Work item: Look through the lines below and copy each one that includes "term".
= = =
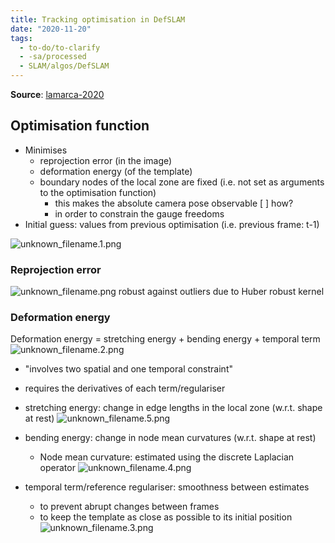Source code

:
 ```yaml
---
title: Tracking optimisation in DefSLAM
date: "2020-11-20"
tags:
  - to-do/to-clarify
  - -sa/processed
  - SLAM/algos/DefSLAM
---
```


**Source**: [lamarca-2020](studienarbeit/lamarca-2020.md)

## Optimisation function
*   Minimises
    *   reprojection error (in the image)
    *   deformation energy (of the template)
    *   boundary nodes of the local zone are fixed (i.e. not set as arguments to the optimisation function)
        *   this makes the absolute camera pose observable [ ] how?
        *   in order to constrain the gauge freedoms
*   Initial guess: values from previous optimisation (i.e. previous frame: t-1)

![unknown_filename.1.png](./_resources/Tracking_optimisation_in_DefSLAM.resources/unknown_filename.1.png)

### Reprojection error
![unknown_filename.png](./_resources/Tracking_optimisation_in_DefSLAM.resources/unknown_filename.png)
robust against outliers due to Huber robust kernel

### Deformation energy
Deformation energy = stretching energy + bending energy + temporal term
![unknown_filename.2.png](./_resources/Tracking_optimisation_in_DefSLAM.resources/unknown_filename.2.png)

*   "involves two spatial and one temporal constraint"
*   requires the derivatives of each term/regulariser
*   stretching energy: change in edge lengths in the local zone (w.r.t. shape at rest)
    ![unknown_filename.5.png](./_resources/Tracking_optimisation_in_DefSLAM.resources/unknown_filename.5.png)
    
*   bending energy: change in node mean curvatures (w.r.t. shape at rest)
    *   Node mean curvature: estimated using the discrete Laplacian operator
        ![unknown_filename.4.png](./_resources/Tracking_optimisation_in_DefSLAM.resources/unknown_filename.4.png)
        
*   temporal term/reference regulariser: smoothness between estimates
    *   to prevent abrupt changes between frames
    *   to keep the template as close as possible to its initial position
        ![unknown_filename.3.png](./_resources/Tracking_optimisation_in_DefSLAM.resources/unknown_filename.3.png)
= = =
Answer to the exercise:
Deformation energy = stretching energy + bending energy + temporal term
*   requires the derivatives of each term/regulariser
*   temporal term/reference regulariser: smoothness between estimates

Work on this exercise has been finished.